Middle Inlet is a town in Marinette County, Wisconsin, United States. The population was 851 at the 2020 census.

== Communities ==

- Middle Inlet is an unincorporated community located on US Highway 141 south of its junction with County Road X.
- Sweetheart City is a mostly residential community located near a local lake north of an access road leading to County Road X.

==Geography==
According to the United States Census Bureau, the town has a total area of 51.5 square miles (133.4 km^{2}), of which 50.7 square miles (131.4 km^{2}) is land and 0.8 square mile (2.0 km^{2}) (1.50%) is water.

==Demographics==
As of the census of 2000, there were 831 people, 366 households, and 245 families residing in the town. The population density was 16.4 PD/sqmi. There were 643 housing units at an average density of 12.7 /sqmi. The racial makeup of the town was 98.32% White, 0.24% African American, 0.72% Native American, 0.24% Asian, and 0.48% from two or more races. Hispanic or Latino of any race were 0.12% of the population.
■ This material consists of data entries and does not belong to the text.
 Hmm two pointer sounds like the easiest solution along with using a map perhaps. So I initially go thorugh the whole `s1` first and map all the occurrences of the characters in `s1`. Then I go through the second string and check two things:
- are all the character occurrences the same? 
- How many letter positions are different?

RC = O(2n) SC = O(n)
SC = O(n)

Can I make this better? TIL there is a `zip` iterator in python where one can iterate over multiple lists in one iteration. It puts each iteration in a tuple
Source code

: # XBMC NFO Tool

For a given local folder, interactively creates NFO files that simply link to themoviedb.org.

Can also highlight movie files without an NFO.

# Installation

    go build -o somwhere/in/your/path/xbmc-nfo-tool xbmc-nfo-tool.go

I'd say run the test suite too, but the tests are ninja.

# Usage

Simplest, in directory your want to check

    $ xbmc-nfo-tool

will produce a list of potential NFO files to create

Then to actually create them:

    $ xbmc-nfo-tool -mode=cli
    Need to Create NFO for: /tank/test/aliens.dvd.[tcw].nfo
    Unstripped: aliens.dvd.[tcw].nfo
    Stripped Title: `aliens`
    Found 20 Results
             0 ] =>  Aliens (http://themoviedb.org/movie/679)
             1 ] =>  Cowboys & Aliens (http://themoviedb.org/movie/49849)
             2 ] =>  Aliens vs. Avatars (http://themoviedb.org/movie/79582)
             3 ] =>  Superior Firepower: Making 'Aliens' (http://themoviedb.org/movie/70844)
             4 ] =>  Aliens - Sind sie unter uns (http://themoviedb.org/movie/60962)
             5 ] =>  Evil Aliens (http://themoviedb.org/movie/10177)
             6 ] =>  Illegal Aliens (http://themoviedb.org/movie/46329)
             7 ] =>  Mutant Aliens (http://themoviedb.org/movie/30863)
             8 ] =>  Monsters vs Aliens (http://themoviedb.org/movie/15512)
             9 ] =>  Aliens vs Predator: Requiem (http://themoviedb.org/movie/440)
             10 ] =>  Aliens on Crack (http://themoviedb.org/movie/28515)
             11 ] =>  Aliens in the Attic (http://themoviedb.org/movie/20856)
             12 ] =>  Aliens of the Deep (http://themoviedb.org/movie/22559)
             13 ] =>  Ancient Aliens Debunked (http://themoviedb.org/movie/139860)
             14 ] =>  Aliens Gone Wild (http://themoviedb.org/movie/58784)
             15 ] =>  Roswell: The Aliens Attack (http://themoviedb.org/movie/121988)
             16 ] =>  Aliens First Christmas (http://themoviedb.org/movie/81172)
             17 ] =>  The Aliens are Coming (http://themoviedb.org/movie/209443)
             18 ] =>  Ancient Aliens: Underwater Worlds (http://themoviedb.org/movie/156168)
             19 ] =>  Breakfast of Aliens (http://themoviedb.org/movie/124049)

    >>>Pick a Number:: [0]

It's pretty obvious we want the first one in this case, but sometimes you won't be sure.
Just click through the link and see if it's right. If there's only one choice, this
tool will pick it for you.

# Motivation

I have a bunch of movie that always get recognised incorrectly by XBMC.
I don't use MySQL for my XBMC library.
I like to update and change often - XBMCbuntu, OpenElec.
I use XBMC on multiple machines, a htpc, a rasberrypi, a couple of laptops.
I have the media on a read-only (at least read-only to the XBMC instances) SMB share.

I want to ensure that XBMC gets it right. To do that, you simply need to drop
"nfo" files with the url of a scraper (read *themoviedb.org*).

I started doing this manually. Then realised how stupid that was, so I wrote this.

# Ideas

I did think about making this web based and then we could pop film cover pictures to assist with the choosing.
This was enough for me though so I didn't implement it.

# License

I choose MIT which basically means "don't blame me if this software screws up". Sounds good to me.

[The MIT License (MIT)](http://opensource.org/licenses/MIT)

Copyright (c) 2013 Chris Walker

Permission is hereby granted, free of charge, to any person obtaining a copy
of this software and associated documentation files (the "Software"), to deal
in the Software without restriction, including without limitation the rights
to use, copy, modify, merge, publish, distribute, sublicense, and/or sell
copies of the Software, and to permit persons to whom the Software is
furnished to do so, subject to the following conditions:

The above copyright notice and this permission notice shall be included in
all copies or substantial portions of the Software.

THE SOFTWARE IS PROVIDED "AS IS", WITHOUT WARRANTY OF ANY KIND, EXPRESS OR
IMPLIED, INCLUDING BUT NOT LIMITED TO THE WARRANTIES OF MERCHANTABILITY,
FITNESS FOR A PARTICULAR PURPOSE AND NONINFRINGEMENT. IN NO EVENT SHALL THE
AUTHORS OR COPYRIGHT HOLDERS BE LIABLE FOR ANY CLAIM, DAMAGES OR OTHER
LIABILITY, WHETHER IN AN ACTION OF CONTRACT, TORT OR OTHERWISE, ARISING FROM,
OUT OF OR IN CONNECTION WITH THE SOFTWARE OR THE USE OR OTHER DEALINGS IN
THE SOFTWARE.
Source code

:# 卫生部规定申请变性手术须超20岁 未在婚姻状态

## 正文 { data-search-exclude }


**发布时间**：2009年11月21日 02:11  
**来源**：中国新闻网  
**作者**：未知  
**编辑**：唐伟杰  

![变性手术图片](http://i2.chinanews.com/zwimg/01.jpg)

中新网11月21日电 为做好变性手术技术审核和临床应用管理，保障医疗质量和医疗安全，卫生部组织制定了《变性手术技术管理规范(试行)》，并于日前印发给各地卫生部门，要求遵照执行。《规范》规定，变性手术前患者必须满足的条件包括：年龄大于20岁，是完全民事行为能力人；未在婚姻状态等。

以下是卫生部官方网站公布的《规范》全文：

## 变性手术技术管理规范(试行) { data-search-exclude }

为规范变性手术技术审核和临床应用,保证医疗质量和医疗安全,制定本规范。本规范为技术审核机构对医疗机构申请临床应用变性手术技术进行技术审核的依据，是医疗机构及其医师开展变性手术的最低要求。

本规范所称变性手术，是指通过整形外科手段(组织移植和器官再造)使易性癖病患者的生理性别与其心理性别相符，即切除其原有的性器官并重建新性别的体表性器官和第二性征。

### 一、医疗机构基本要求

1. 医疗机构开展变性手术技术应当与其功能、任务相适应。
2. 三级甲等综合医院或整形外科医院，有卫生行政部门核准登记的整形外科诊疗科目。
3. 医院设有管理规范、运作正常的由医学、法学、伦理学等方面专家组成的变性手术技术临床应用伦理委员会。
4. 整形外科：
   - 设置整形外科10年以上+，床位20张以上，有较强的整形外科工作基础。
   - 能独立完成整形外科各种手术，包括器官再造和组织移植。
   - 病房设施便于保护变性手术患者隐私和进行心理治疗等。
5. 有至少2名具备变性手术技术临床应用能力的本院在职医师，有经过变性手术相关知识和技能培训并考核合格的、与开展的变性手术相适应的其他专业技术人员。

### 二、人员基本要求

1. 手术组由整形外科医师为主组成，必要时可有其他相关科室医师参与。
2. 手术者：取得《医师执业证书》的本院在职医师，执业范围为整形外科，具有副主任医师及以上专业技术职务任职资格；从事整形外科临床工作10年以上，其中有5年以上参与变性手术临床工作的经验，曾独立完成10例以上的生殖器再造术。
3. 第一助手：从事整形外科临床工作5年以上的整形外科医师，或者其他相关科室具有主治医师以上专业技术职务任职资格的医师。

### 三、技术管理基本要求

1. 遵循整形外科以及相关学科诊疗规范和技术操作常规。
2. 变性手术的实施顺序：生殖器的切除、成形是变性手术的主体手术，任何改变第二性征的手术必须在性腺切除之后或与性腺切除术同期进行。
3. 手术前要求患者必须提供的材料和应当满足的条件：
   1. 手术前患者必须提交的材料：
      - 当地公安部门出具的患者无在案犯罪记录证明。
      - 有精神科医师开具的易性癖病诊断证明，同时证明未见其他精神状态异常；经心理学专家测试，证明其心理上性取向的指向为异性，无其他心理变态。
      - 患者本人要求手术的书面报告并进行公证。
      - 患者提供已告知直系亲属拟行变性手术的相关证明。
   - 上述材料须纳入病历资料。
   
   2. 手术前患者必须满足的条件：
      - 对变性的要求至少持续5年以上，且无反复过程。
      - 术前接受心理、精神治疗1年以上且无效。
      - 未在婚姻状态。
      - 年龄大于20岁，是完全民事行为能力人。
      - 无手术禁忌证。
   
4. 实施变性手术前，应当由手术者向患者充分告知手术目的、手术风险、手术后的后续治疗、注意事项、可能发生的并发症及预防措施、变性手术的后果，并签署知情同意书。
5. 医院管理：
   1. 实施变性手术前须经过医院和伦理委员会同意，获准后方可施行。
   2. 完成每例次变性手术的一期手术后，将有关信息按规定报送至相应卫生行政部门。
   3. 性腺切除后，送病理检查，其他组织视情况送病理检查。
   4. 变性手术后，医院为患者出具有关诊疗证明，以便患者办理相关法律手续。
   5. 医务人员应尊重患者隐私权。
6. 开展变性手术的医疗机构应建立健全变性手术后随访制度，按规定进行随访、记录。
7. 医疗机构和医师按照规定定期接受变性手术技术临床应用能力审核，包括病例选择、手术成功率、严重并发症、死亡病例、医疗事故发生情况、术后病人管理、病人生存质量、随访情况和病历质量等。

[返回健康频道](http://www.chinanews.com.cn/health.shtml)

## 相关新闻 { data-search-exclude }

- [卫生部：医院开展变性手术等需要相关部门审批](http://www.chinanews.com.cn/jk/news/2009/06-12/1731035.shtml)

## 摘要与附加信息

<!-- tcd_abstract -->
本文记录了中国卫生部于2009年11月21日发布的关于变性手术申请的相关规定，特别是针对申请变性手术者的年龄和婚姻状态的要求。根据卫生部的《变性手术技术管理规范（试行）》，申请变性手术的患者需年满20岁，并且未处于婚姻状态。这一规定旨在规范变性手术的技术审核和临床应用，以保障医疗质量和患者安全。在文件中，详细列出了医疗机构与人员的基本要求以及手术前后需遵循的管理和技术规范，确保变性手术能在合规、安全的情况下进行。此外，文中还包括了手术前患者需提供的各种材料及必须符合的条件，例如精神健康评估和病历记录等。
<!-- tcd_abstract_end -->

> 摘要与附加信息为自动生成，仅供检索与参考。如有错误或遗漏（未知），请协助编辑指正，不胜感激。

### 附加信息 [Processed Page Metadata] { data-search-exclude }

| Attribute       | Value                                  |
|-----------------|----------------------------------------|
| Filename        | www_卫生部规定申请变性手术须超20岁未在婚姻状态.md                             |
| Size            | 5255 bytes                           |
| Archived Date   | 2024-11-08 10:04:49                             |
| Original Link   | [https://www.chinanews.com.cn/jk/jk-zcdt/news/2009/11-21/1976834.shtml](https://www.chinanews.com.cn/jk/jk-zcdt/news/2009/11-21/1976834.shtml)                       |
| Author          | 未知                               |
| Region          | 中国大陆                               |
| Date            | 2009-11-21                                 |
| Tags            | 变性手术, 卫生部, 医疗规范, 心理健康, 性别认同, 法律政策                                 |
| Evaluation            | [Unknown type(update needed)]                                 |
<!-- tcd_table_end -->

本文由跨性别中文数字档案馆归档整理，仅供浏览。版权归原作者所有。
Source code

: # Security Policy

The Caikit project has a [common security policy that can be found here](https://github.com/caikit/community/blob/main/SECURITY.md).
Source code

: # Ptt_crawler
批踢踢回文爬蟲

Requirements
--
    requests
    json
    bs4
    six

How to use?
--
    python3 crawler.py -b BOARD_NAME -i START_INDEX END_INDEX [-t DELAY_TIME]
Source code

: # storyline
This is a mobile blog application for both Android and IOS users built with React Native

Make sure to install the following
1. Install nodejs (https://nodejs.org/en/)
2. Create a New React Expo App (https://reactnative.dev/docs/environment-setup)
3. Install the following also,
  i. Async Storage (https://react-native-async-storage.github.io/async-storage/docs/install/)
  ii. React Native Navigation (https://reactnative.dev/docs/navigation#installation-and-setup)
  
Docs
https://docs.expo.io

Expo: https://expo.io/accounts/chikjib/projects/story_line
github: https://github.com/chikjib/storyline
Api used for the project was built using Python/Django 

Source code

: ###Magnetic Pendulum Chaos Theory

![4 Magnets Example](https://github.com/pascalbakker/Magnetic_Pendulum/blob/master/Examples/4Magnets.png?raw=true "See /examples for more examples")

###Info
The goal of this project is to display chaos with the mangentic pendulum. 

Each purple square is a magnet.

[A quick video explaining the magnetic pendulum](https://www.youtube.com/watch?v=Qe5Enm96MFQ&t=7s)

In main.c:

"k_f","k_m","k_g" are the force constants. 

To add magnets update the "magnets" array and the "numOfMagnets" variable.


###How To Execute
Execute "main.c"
There were 366 households, out of which 21.9% had children under the age of 18 living with them, 59.8% were married couples living together, 4.9% had a female householder with no husband present, and 32.8% were non-families. 27.6% of all households were made up of individuals, and 12.6% had someone living alone who was 65 years of age or older. The average household size was 2.27 and the average family size was 2.77.

In the town, the population was spread out, with 19.0% under the age of 18, 5.4% from 18 to 24, 22.3% from 25 to 44, 32.1% from 45 to 64, and 21.2% who were 65 years of age or older. The median age was 46 years. For every 100 females, there were 103.2 males. For every 100 females age 18 and over, there were 105.2 males.

The median income for a household in the town was $32,054, and the median income for a family was $36,750. Males had a median income of $29,808 versus $17,969 for females. The per capita income for the town was $16,082. About 6.1% of families and 9.4% of the population were below the poverty line, including 14.7% of those under age 18 and 8.4% of those age 65 or over.